April 3, 2015 report
Fine-tuning organic circuits: Monolayer terminal groups and molecular junctions
(Phys.org)—Self-assembled monolayers are organic molecules that spontaneously coordinate to a metal surface. If this metal surface is an electrode, then a current can pass through the organic monolayer and interact with a second electrode on the terminal side of the molecule. This current can be controlled by changing the characteristics of the organic molecule, such as making it longer or adding polar substituents or other functional groups. This tailoring of organic circuits is part of a bigger project of creating organic-based electronics.
One way to quantitatively compare one monolayer to another is to measure electron tunneling between the electrode and the junction point at the terminal end of the monolayer.
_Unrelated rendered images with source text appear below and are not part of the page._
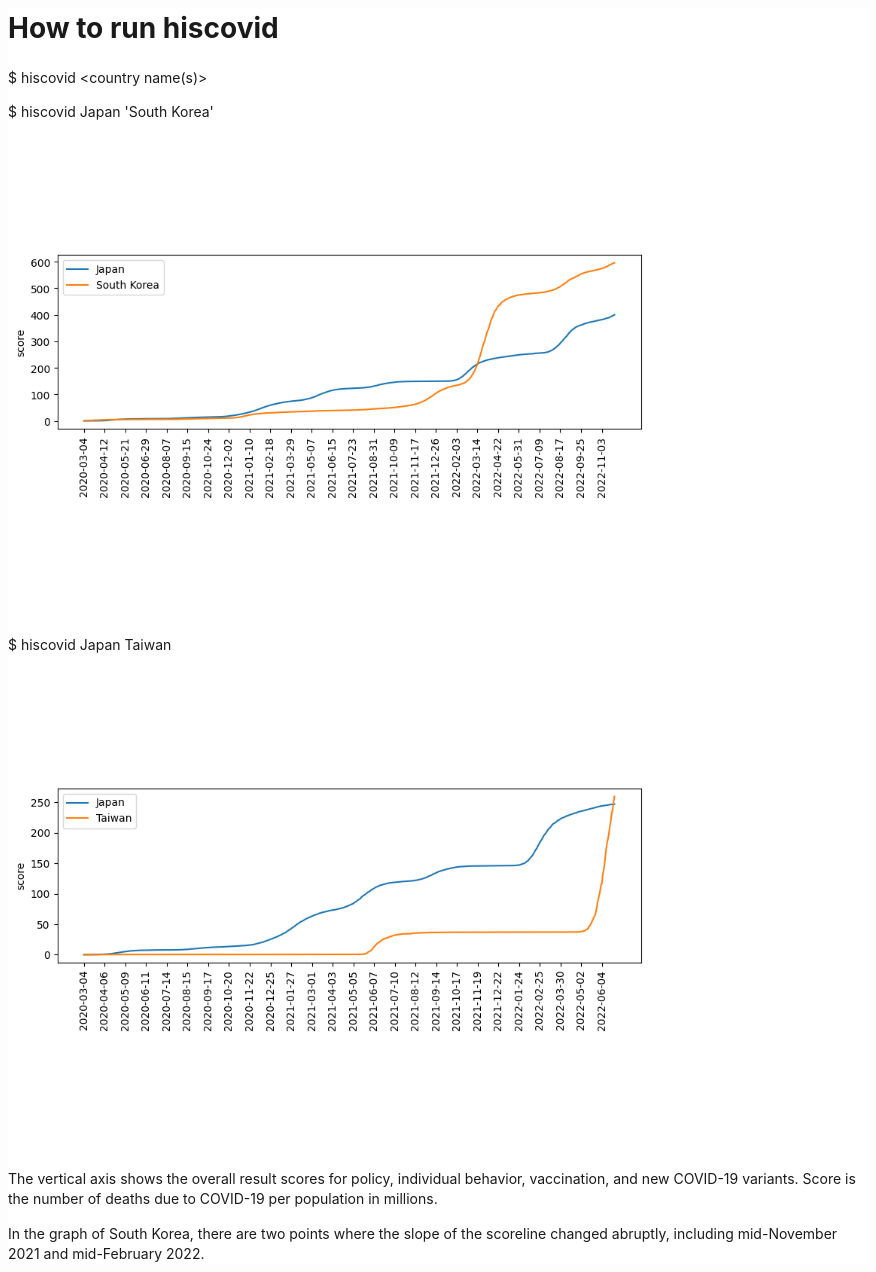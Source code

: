 # How to run hiscovid
$ hiscovid <country name(s)>

$ hiscovid Japan 'South Korea'

<img src='https://github.com/y-takefuji/hiscovid/raw/main/jsk.png' height=480 width=640>

$ hiscovid Japan Taiwan

<img src='https://github.com/y-takefuji/hiscovid/raw/main/twjp.png' height=480 width=640>


The vertical axis shows the overall result scores for policy, individual behavior, vaccination, 
and new COVID-19 variants. 
Score is the number of deaths due to COVID-19 per population in millions.

In the graph of South Korea, there are two points where the slope of the scoreline changed abruptly,
including mid-November 2021 and mid-February 2022.

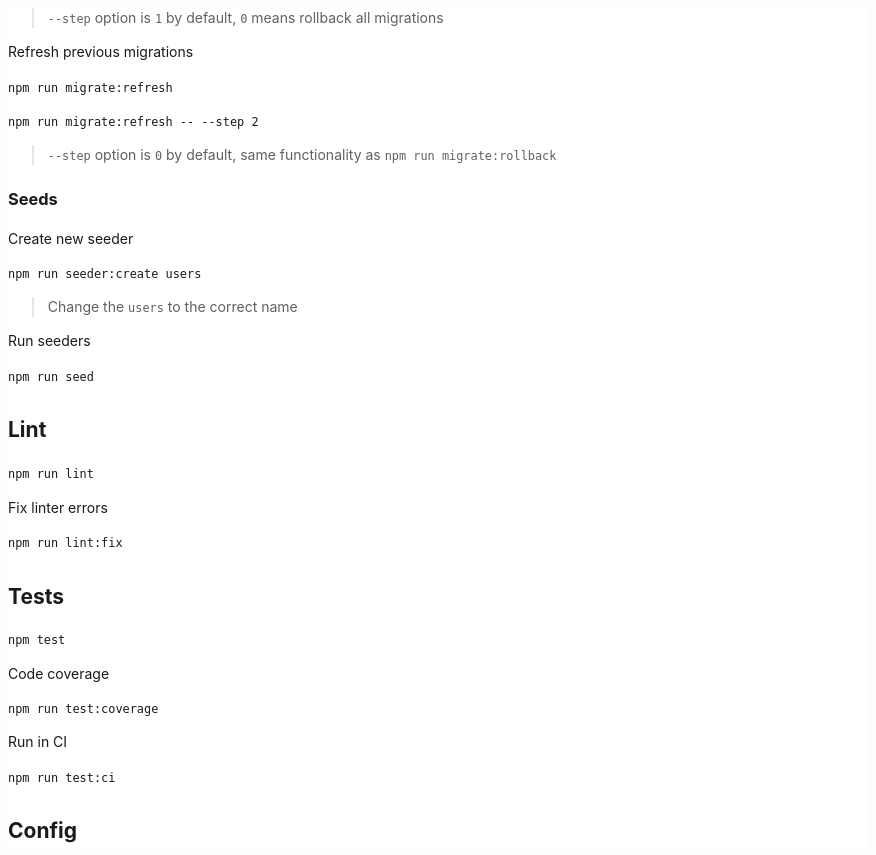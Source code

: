 > `--step` option is `1` by default, `0` means rollback all migrations

Refresh previous migrations

```shell
npm run migrate:refresh
```

```shell
npm run migrate:refresh -- --step 2
```

> `--step` option is `0` by default, same functionality as `npm run migrate:rollback`

### Seeds

Create new seeder

```shell
npm run seeder:create users
```

> Change the `users` to the correct name

Run seeders

```shell
npm run seed
```

## Lint

```shell
npm run lint
```

Fix linter errors

```shell
npm run lint:fix
```

## Tests

```shell
npm test
```

Code coverage

```shell
npm run test:coverage
```

Run in CI

```shell
npm run test:ci
```

## Config
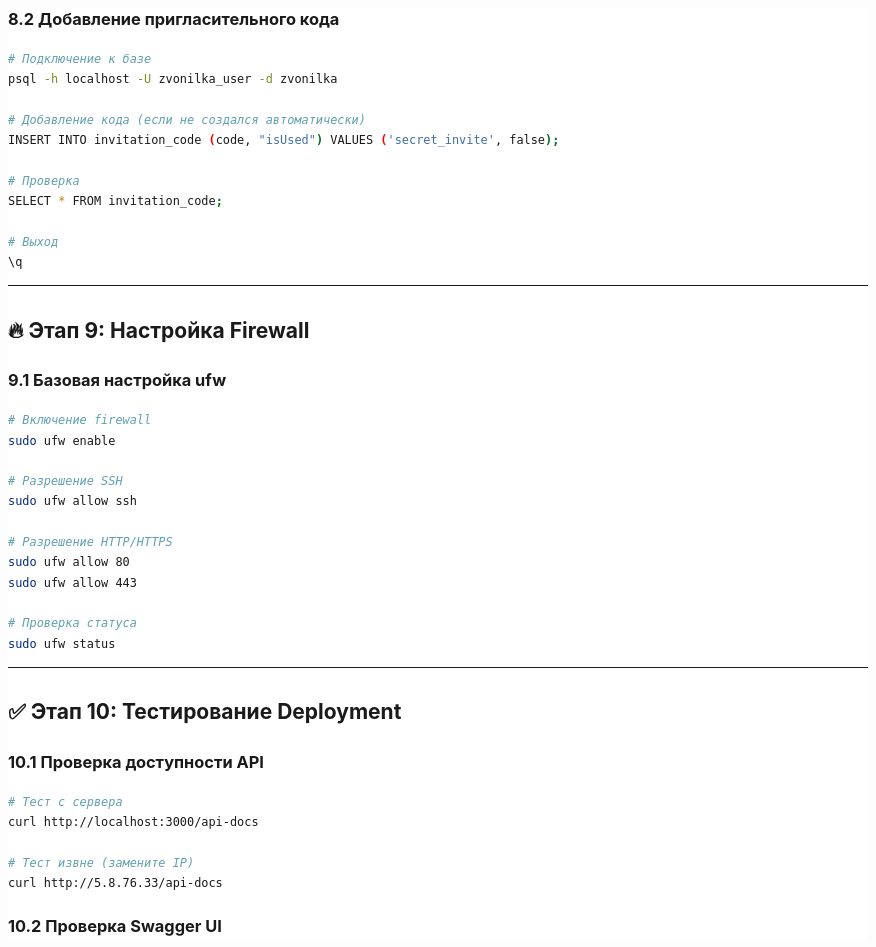 ### **8.2 Добавление пригласительного кода**

```bash
# Подключение к базе
psql -h localhost -U zvonilka_user -d zvonilka

# Добавление кода (если не создался автоматически)
INSERT INTO invitation_code (code, "isUsed") VALUES ('secret_invite', false);

# Проверка
SELECT * FROM invitation_code;

# Выход
\q
```

---

## 🔥 Этап 9: Настройка Firewall

### **9.1 Базовая настройка ufw**

```bash
# Включение firewall
sudo ufw enable

# Разрешение SSH
sudo ufw allow ssh

# Разрешение HTTP/HTTPS
sudo ufw allow 80
sudo ufw allow 443

# Проверка статуса
sudo ufw status
```

---

## ✅ Этап 10: Тестирование Deployment

### **10.1 Проверка доступности API**

```bash
# Тест с сервера
curl http://localhost:3000/api-docs

# Тест извне (замените IP)
curl http://5.8.76.33/api-docs
```

### **10.2 Проверка Swagger UI**
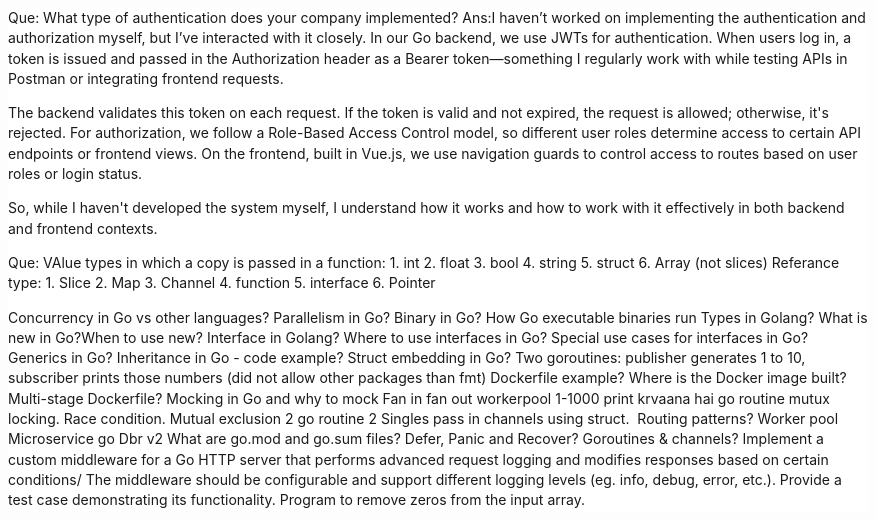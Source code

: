 Que: What type of authentication does your company implemented?
Ans:I haven’t worked on implementing the authentication and authorization myself, but I’ve interacted with it closely. In our Go backend, we use JWTs for authentication. When users log in, a token is issued and passed in the Authorization header as a Bearer token—something I regularly work with while testing APIs in Postman or integrating frontend requests.

The backend validates this token on each request. If the token is valid and not expired, the request is allowed; otherwise, it's rejected. For authorization, we follow a Role-Based Access Control model, so different user roles determine access to certain API endpoints or frontend views. On the frontend, built in Vue.js, we use navigation guards to control access to routes based on user roles or login status.

So, while I haven't developed the system myself, I understand how it works and how to work with it effectively in both backend and frontend contexts.


Que: VAlue types in which a copy is passed in a function:
    1. int
    2. float
    3. bool
    4. string
    5. struct
    6. Array (not slices)
    Referance type:
    1. Slice
    2. Map
    3. Channel
    4. function
    5. interface
    6. Pointer
    
    
    
Concurrency in Go vs other languages?
Parallelism in Go?
Binary in Go?
How Go executable binaries run
Types in Golang?
What is new in Go?When to use new?
Interface in Golang?
Where to use interfaces in Go?
Special use cases for interfaces in Go?
Generics in Go?
Inheritance in Go - code example?
Struct embedding in Go?
Two goroutines: publisher generates 1 to 10, subscriber prints those numbers (did not allow other packages than fmt)
Dockerfile example?
Where is the Docker image built?
Multi-stage Dockerfile?
Mocking in Go and why to mock
Fan in fan out workerpool 1-1000 print krvaana hai go routine mutux locking. Race condition. Mutual exclusion
2 go routine 2
Singles pass in channels using struct. 
Routing patterns?
Worker pool
Microservice go
Dbr v2
What are go.mod and go.sum files?
Defer, Panic and Recover?
Goroutines & channels?
Implement a custom middleware for a Go HTTP server that performs advanced request logging and modifies responses based on certain conditions/ The middleware should be configurable and support different logging levels (eg. info, debug, error, etc.).
 Provide a test case demonstrating its functionality.
Program to remove zeros from the input array.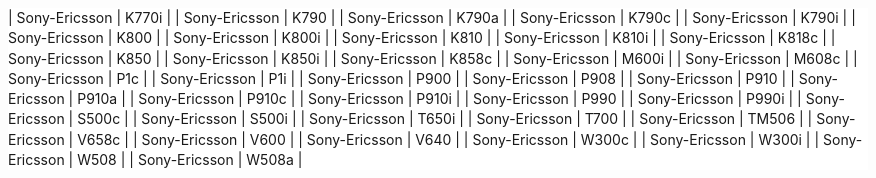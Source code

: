 | Sony-Ericsson | K770i |
| Sony-Ericsson | K790 |
| Sony-Ericsson | K790a |
| Sony-Ericsson | K790c |
| Sony-Ericsson | K790i |
| Sony-Ericsson | K800 |
| Sony-Ericsson | K800i |
| Sony-Ericsson | K810 |
| Sony-Ericsson | K810i |
| Sony-Ericsson | K818c |
| Sony-Ericsson | K850 |
| Sony-Ericsson | K850i |
| Sony-Ericsson | K858c |
| Sony-Ericsson | M600i |
| Sony-Ericsson | M608c |
| Sony-Ericsson | P1c |
| Sony-Ericsson | P1i |
| Sony-Ericsson | P900 |
| Sony-Ericsson | P908 |
| Sony-Ericsson | P910 |
| Sony-Ericsson | P910a |
| Sony-Ericsson | P910c |
| Sony-Ericsson | P910i |
| Sony-Ericsson | P990 |
| Sony-Ericsson | P990i |
| Sony-Ericsson | S500c |
| Sony-Ericsson | S500i |
| Sony-Ericsson | T650i |
| Sony-Ericsson | T700 |
| Sony-Ericsson | TM506 |
| Sony-Ericsson | V658c |
| Sony-Ericsson | V600 |
| Sony-Ericsson | V640 |
| Sony-Ericsson | W300c |
| Sony-Ericsson | W300i |
| Sony-Ericsson | W508 |
| Sony-Ericsson | W508a |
Lead author, Kung-Ching Liao of George M. Whitesides's group at Harvard University investigated whether decreasing the strength of the interaction between the monolayer's terminal group and the Ga2O3 interface would decrease the tunneling current density of the monolayer. Their work was published in the Journal of the American Chemical Society.
Prior studies by Whitesides's group looked at how electron tunneling changes when the atom that is coordinated to the metal electrode (the anchor) is changed, or when the organic components (the backbone) between the anchor and the terminal group are changed. Their prior research revealed that increasing the strength of the terminal group interaction with Ga2O3 did not increase tunneling current density; however, decreasing the interaction between the terminal group and Ga2O3 junction seemed to decrease it. In this study, Liao et al. sought to investigate the mechanism for this decrease in tunneling current density.
To understand this mechanism, they needed to make a direct comparison between two similar monolayers and their terminal groups. They chose to compare a monolayer comprised of C-H bonds with a monolayer that has some or all C-H bonds replaced with C-F bonds. The C-F bond is less polarizable than the C-H bond and has a longer bond length than C-H. Additionally, changing the hydrogens on an aliphatic carbon chain to fluorine decreases the energy of the HOMO and, in a monolayer, disrupts van der Waals interactions between alkyl chains. By investigating the effects of changing these factors, Liao et al. were able to discern the primary cause for the change in electron tunneling density.
They found that changing the backbone from (CH2)n to (CF2)n had a small, but noticeable effect on the tunneling density. This effect was not enough to account for the differences noted in prior experiments. However, when they changed the terminal group from CH3 to CF3, they found that this factor alone, accounted for the change in electron tunneling density.
Whether the backbone was an n-alkyl chain or para-substituted omega-tolyl-alkanoates or oligophenyl carboxylates, the rate of charge transport across the CF3 terminal group and Ga2O3 from the EGaIn tip differed from the CH3 equivalent by a factor of 25 to 30.
This discovery allows for additional fine-tuning of an organic circuit by selecting a particular backbone and anchor with desirable electronic properties. It also sheds light on the importance of the terminal group junction interaction.
This paper describes the influence of the substitution of fluorine for hydrogen on the rate of charge transport by hole tunneling through junctions of the form AgTSO2C(CH2)n(CF2)mT//Ga2O3/EGaIn, where T is methyl (CH3) or trifluoromethyl (CF3). Alkanoate-based self-assembled monolayers (SAMs) having perfluorinated groups (RF) show current densities that are lower (by factors of 20–30) than those of the homologous hydrocarbons (RH), while the attenuation factors of the simplified Simmons equation for methylene (β = (1.05 ± 0.02)nCH2–1) and difluoromethylene (β = (1.15 ± 0.02)nCF2–1) are similar (although the value for (CF2)n is statistically significantly larger). A comparative study focusing on the terminal fluorine substituents in SAMs of ω-tolyl- and -phenyl-alkanoates suggests that the C–F//Ga2O3 interface is responsible for the lower tunneling currents for CF3. The decrease in the rate of charge transport in SAMs with RF groups (relative to homologous RH groups) is plausibly due to an increase in the height of the tunneling barrier at the T//Ga2O3 interface, and/or to weak van der Waals interactions at that interface.